| Problem statement |
Without the pictures, restate all of the data below word for word.

-- Data for processing follows --

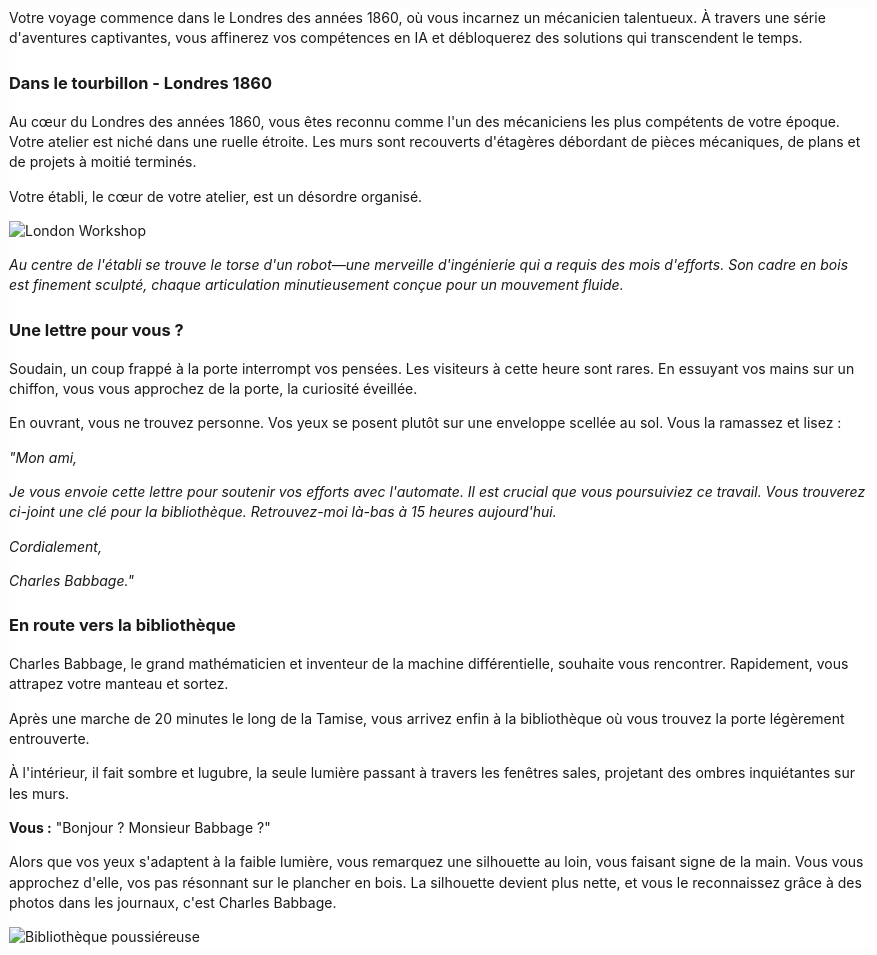 Votre voyage commence dans le Londres des années 1860, où vous incarnez un mécanicien talentueux. À travers une série d'aventures captivantes, vous affinerez vos compétences en IA et débloquerez des solutions qui transcendent le temps.

### Dans le tourbillon - Londres 1860

Au cœur du Londres des années 1860, vous êtes reconnu comme l'un des mécaniciens les plus compétents de votre époque. Votre atelier est niché dans une ruelle étroite. Les murs sont recouverts d'étagères débordant de pièces mécaniques, de plans et de projets à moitié terminés.

Votre établi, le cœur de votre atelier, est un désordre organisé.

<div>
  <img width=600 src="https://raw.githubusercontent.com/microsoft/generative-ai-with-javascript/main/lessons/01-intro-to-genai/assets/london.png" alt="London Workshop" />
</div>

*Au centre de l'établi se trouve le torse d'un robot—une merveille d'ingénierie qui a requis des mois d'efforts. Son cadre en bois est finement sculpté, chaque articulation minutieusement conçue pour un mouvement fluide.*

### Une lettre pour vous ?

Soudain, un coup frappé à la porte interrompt vos pensées. Les visiteurs à cette heure sont rares. En essuyant vos mains sur un chiffon, vous vous approchez de la porte, la curiosité éveillée.

En ouvrant, vous ne trouvez personne. Vos yeux se posent plutôt sur une enveloppe scellée au sol. Vous la ramassez et lisez :

*"Mon ami,*

*Je vous envoie cette lettre pour soutenir vos efforts avec l'automate. Il est crucial que vous poursuiviez ce travail. Vous trouverez ci-joint une clé pour la bibliothèque. Retrouvez-moi là-bas à 15 heures aujourd'hui.*

*Cordialement,*

*Charles Babbage."*

### En route vers la bibliothèque

Charles Babbage, le grand mathématicien et inventeur de la machine différentielle, souhaite vous rencontrer. Rapidement, vous attrapez votre manteau et sortez.

Après une marche de 20 minutes le long de la Tamise, vous arrivez enfin à la bibliothèque où vous trouvez la porte légèrement entrouverte.

À l'intérieur, il fait sombre et lugubre, la seule lumière passant à travers les fenêtres sales, projetant des ombres inquiétantes sur les murs.

**Vous :** "Bonjour ? Monsieur Babbage ?"

Alors que vos yeux s'adaptent à la faible lumière, vous remarquez une silhouette au loin, vous faisant signe de la main. Vous vous approchez d'elle, vos pas résonnant sur le plancher en bois. La silhouette devient plus nette, et vous le reconnaissez grâce à des photos dans les journaux, c'est Charles Babbage.

![Bibliothèque poussiéreuse](https://raw.githubusercontent.com/microsoft/generative-ai-with-javascript/main/lessons/01-intro-to-genai/assets/library.png)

-- Data for processing concluded --

| Exercise result |
 Votre voyage commence dans le Londres des années 1860, où vous incarnez un mécanicien talentueux. À travers une série d'aventures captivantes, vous affinerez vos compétences en IA et débloquerez des solutions qui transcendent le temps.

### Dans le tourbillon - Londres 1860

Au cœur du Londres des années 1860, vous êtes reconnu comme l'un des mécaniciens les plus compétents de votre époque. Votre atelier est niché dans une ruelle étroite. Les murs sont recouverts d'étagères débordant de pièces mécaniques, de plans et de projets à moitié terminés.

Votre établi, le cœur de votre atelier, est un désordre organisé.

<div>
  <img width=600 src="https://raw.githubusercontent.com/microsoft/generative-ai-with-javascript/main/lessons/01-intro-to-genai/assets/london.png" alt="London Workshop" />
</div>

*Au centre de l'établi se trouve le torse d'un robot—une merveille d'ingénierie qui a requis des mois d'efforts. Son cadre en bois est finement sculpté, chaque articulation minutieusement conçue pour un mouvement fluide.*

### Une lettre pour vous ?

Soudain, un coup frappé à la porte interrompt vos pensées. Les visiteurs à cette heure sont rares. En essuyant vos mains sur un chiffon, vous vous approchez de la porte, la curiosité éveillée.

En ouvrant, vous ne trouvez personne. Vos yeux se posent plutôt sur une enveloppe scellée au sol. Vous la ramassez et lisez :

*"Mon ami,*

*Je vous envoie cette lettre pour soutenir vos efforts avec l'automate. Il est crucial que vous poursuiviez ce travail. Vous trouverez ci-joint une clé pour la bibliothèque. Retrouvez-moi là-bas à 15 heures aujourd'hui.*

*Cordialement,*

*Charles Babbage."*

### En route vers la bibliothèque

Charles Babbage, le grand mathématicien et inventeur de la machine différentielle, souhaite vous rencontrer. Rapidement, vous attrapez votre manteau et sortez.

Après une marche de 20 minutes le long de la Tamise, vous arrivez enfin à la bibliothèque où vous trouvez la porte légèrement entrouverte.

À l'intérieur, il fait sombre et lugubre, la seule lumière passant à travers les fenêtres sales, projetant des ombres inquiétantes sur les murs.

**Vous :** "Bonjour ? Monsieur Babbage ?"

Alors que vos yeux s'adaptent à la faible lumière, vous remarquez une silhouette au loin, vous faisant signe de la main. Vous vous approchez d'elle, vos pas résonnant sur le plancher en bois. La silhouette devient plus nette, et vous le reconnaissez grâce à des photos dans les journaux, c'est Charles Babbage.

![Bibliothèque poussiéreuse](https://raw.githubusercontent.com/microsoft/generative-ai-with-javascript/main/lessons/01-intro-to-genai/assets/library.png)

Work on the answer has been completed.